Я приподнялся на локтях и огляделся. Большая полутёмная клеть, лица – серые, тусклые, побитые, и только возле дальней стены огонёк мерцает. Воздух спёртый, горький на вкус; от такого воздуха начинает першить в горле и пить хочется. Я почти сразу понял, что это за место и кто эти люди, но всё равно спросил:
– Где я?
Ответил сухощавый.
– В порубе, – и усмехнулся. – Не в княжьих же палатах.
И память сразу отозвалась прошедшим днём. Я вспомнил ромея Фурия, старика с тележкой, мальчишку Поганко, привратника со связкой ключей, стражников. Значит, в поруб меня всё-таки посадили. Я посмотрел на ноги – и сапоги сняли, псы. Ладно, босиком ходить мне не привыкать. Долго ли только продержат здесь? Старик что-то говорил про княжий суд. Был он уже или ещё будет?
– Давно я тут?
– Второй день, – снова ответил сухощавый. – Вчера утром тебя к нам бросили, будто куклу соломенную. Думали, не оправишься, а поди ж ты. Кто тебя так отделал?

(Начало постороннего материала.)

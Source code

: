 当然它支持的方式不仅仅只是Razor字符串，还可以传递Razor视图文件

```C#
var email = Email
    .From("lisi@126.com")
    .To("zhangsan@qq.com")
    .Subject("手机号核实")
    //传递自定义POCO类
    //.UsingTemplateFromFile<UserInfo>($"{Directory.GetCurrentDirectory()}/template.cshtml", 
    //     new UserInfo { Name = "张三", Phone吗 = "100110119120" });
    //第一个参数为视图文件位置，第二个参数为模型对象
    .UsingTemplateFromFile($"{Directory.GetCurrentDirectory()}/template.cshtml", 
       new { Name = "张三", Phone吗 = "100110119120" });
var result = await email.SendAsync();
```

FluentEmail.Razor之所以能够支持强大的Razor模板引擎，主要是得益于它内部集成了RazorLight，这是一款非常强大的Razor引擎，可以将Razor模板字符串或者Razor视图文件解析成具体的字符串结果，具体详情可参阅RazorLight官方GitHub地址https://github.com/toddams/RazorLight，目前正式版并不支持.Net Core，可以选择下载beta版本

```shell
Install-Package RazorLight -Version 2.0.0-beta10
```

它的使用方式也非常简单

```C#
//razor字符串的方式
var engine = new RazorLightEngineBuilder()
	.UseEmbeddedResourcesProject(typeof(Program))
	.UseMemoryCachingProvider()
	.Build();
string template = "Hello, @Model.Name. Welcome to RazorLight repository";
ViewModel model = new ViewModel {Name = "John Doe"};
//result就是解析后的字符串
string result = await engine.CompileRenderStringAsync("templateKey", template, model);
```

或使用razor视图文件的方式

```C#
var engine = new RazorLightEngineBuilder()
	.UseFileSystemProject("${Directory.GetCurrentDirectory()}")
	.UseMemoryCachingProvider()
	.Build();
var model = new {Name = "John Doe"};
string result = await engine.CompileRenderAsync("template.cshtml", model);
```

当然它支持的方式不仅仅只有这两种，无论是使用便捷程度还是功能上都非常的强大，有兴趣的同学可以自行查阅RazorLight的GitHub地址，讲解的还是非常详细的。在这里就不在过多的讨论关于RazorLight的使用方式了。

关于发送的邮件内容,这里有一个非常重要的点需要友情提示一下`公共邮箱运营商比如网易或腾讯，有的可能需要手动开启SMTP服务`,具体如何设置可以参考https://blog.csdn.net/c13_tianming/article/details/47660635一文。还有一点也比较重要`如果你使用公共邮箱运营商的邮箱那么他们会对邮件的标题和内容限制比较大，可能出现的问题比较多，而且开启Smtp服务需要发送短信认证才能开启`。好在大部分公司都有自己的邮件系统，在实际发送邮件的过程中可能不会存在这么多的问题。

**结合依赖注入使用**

Я покривил губы. Посмотреть бы на того, кто сможет меня отделать! Как уж там сложится дале – богам решать, но гридя, что сильнее меня, я покудова не встречал. Встретил бы – лежать мне в сырой земле, червей кормить. Но не кормлю, а стало быть, благо Перуна на моей стороне.
– Опоили… ромей один… Фурий… Слыхал, небось, о таком?
Говорил я тихо, потому как слабость во мне ещё оставалась. Но уже чувствовал, что силы малость прибавилось.
– Слыхал, – кивнул сухощавый. – Как же угораздило тебя с ним связаться? Мы от него как от моровой язвы бегаем, то ещё лихо. И ты снова встретишь – беги.
– Была б охота, – вздохнул я, и прибавил со злобой. – Пусть зайцы бегают, им сподручней. А у меня за этим ромеем должок.
Сухощавый покачал головой, тебе, мол, виднее, но спорить и доказывать что-либо не стал. И то верно: что толку спорить, если я и так всё решил? Мне бы выбраться отсюда, своих разыскать… И тут я вспомнил, что старик говорил о какой-то сече за причалами. Уж не мои ли? Марк Фурий всяко должен за девкой пойти, больно нужна она ему. А Малюта без моего слова её никому не отдаст. Да и встревожится он всенепременно, когда ромея без меня увидит. Нет, девку он не отдаст. Значится, ромей обязательно в драку полезет.
– Эй, – окликнул я сухощавого, – а ты, часом, не ведаешь, что за сеча у причалов была? Два дня назад?
– Нет, не слыхал, – покачал тот головой. – Давно я здесь, с весны… Ты об том у Мухомора спроси. Он всё знает, к нему сам рыночный целовальник на поклон ходит. Да и с ромеем у него дела какие-то. Он в порубе уже три раза сидел. Уважаемый муж! – закончил сухощавый, прищёлкнув языком.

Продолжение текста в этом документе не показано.